The understanding macroscopic mechanical properties of a material, such as fatigue life and yield stress, is crucial for the material’s use in engineering applications. These mechanical properties are determined by interactions at the microstructural level. Crystal plasticity models allow for the simulation of material deformation while measuring quantities, such as residual stresses, that are difficult or impossible to measure experimentally but play a key role in determining mechanical properties.

Crystal plasticity models, such as the crystal plasticity fast Fourier transform (CPFFT) model used in this project, require a three-dimensional volume element that represents the material of interest. The goal of this project was to create a method for generating a representative volume element (RVE) from a reference surface. To accomplish this goal, I used stereological analysis combined with a modification of the Voronoi tessellation to allow for morphological anisotropy.

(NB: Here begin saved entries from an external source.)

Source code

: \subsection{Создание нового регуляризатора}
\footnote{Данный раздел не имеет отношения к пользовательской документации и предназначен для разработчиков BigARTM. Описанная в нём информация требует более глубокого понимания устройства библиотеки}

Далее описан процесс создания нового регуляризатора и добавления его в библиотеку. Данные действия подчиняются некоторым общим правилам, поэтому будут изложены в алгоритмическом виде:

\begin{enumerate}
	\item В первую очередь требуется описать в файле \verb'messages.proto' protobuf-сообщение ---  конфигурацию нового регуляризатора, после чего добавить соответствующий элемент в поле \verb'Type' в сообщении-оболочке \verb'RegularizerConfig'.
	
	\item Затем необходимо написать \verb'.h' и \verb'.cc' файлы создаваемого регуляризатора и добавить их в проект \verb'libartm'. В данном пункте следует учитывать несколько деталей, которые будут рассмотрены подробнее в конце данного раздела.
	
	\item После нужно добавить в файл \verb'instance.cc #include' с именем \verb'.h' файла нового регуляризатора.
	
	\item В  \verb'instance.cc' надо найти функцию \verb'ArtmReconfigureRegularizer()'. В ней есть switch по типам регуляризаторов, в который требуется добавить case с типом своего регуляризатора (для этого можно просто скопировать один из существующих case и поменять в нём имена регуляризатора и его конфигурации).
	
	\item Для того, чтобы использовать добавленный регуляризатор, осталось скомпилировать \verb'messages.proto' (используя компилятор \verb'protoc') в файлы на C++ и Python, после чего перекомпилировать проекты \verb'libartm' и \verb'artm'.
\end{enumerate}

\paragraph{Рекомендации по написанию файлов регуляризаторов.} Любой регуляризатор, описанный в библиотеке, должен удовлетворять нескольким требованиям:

My final model, the Anisotropic Voronoi Model, succeeded in accurately determining grain size and aspect ratio distributions from a reference surface. The outputs of the model were also validated by reconstructing a reference volume from its surface and comparing the output stresses when each volume was deformed in CPFFT simulations. This analysis revealed a dependence of stress concentration on grain aspect ratio, which can be explained by the increased grain boundary area for high aspect ratio grains.

Date: October 2017 - September 2018